[Provided information — start]

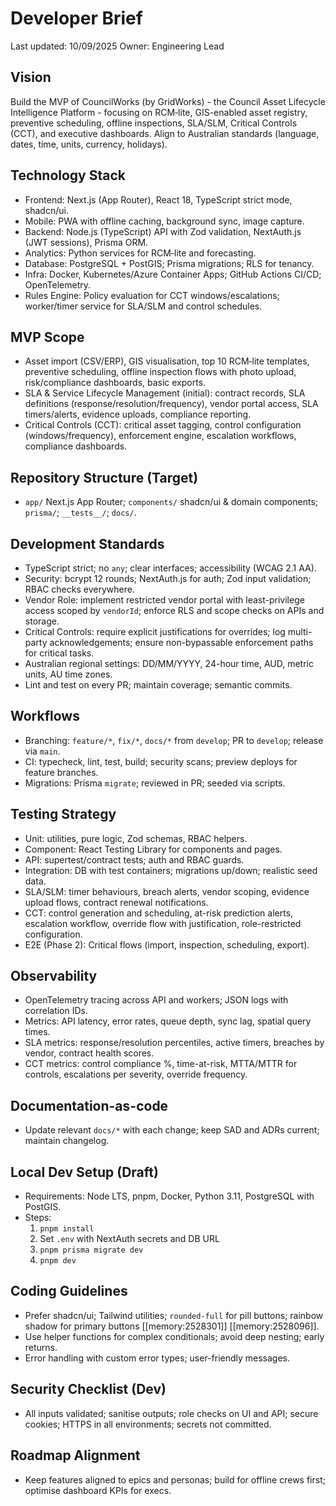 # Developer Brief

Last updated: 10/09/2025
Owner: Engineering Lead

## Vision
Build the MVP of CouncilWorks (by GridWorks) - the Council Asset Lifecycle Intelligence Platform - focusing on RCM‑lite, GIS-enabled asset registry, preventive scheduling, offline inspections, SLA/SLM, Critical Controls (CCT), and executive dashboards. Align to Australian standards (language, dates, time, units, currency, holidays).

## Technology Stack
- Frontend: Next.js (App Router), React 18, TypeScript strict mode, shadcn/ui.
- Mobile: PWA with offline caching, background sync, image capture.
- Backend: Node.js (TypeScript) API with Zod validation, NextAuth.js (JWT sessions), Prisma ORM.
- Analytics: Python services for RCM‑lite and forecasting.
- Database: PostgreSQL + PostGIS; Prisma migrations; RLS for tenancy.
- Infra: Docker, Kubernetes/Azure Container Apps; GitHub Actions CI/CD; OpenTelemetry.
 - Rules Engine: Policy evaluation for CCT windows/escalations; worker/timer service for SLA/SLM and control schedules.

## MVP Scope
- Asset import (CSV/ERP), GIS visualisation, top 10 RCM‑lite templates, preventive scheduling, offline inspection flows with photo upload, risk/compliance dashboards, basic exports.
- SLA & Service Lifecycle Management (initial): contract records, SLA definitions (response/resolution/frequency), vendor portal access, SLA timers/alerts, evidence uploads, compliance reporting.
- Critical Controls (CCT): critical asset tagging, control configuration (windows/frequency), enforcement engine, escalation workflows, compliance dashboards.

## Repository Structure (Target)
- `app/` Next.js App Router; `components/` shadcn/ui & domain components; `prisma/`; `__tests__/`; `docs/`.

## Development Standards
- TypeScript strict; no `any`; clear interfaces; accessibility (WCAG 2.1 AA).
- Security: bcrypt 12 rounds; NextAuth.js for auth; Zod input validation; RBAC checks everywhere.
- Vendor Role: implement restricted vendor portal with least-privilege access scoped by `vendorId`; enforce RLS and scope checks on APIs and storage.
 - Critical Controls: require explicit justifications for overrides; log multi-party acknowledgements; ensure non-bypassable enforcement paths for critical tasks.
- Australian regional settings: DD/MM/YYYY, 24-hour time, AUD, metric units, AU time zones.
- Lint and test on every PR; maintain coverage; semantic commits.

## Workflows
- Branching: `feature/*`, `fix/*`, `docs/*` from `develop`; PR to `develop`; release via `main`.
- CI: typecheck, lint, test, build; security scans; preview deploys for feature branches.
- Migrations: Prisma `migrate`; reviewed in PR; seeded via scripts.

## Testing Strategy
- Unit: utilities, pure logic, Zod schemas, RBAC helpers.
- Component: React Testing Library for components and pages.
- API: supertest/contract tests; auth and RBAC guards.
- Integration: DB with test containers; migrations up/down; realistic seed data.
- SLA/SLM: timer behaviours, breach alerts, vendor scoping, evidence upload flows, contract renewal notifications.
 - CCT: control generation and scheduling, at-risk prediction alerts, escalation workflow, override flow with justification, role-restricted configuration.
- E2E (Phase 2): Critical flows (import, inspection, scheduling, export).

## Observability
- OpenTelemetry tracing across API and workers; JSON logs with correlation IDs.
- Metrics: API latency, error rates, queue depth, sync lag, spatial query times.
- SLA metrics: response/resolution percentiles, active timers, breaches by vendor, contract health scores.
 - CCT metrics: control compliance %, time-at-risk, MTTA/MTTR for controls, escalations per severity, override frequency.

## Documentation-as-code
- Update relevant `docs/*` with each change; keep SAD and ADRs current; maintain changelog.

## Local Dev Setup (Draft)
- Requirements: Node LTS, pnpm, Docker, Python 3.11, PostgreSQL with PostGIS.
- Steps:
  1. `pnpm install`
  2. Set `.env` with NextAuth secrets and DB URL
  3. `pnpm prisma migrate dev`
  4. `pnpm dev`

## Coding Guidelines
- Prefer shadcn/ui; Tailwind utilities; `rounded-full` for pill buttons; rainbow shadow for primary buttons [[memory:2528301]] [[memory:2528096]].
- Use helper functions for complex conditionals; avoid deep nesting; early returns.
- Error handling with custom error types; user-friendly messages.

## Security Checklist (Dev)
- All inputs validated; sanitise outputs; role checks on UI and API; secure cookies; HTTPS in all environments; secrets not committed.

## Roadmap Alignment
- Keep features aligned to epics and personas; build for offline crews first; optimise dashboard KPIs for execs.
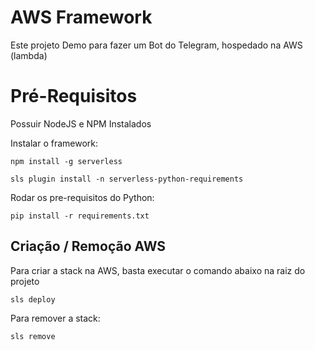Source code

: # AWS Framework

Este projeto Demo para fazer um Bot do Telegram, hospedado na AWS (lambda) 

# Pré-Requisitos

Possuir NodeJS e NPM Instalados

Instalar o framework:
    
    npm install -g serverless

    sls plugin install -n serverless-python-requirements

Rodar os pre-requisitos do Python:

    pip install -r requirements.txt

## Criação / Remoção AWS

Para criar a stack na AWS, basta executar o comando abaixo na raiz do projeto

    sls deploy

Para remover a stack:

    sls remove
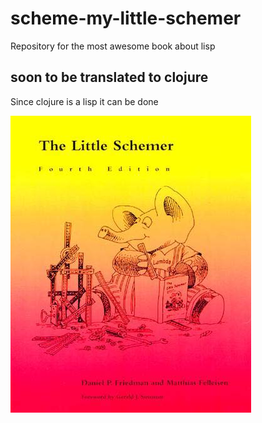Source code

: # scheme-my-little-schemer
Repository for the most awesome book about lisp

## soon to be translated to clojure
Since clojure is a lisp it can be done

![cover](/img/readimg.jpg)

[Provided information — finish]

Activity
In the data above, start at the line that has "- Database: PostgreSQL", stop after the line that has "- Security: bcrypt", and print every line in between exactly as it stands.

Response for this exercise
- Database: PostgreSQL + PostGIS; Prisma migrations; RLS for tenancy.
- Infra: Docker, Kubernetes/Azure Container Apps; GitHub Actions CI/CD; OpenTelemetry.
 - Rules Engine: Policy evaluation for CCT windows/escalations; worker/timer service for SLA/SLM and control schedules.

## MVP Scope
- Asset import (CSV/ERP), GIS visualisation, top 10 RCM‑lite templates, preventive scheduling, offline inspection flows with photo upload, risk/compliance dashboards, basic exports.
- SLA & Service Lifecycle Management (initial): contract records, SLA definitions (response/resolution/frequency), vendor portal access, SLA timers/alerts, evidence uploads, compliance reporting.
- Critical Controls (CCT): critical asset tagging, control configuration (windows/frequency), enforcement engine, escalation workflows, compliance dashboards.

## Repository Structure (Target)
- `app/` Next.js App Router; `components/` shadcn/ui & domain components; `prisma/`; `__tests__/`; `docs/`.

## Development Standards
- TypeScript strict; no `any`; clear interfaces; accessibility (WCAG 2.1 AA).
- Security: bcrypt 12 rounds; NextAuth.js for auth; Zod input validation; RBAC checks everywhere.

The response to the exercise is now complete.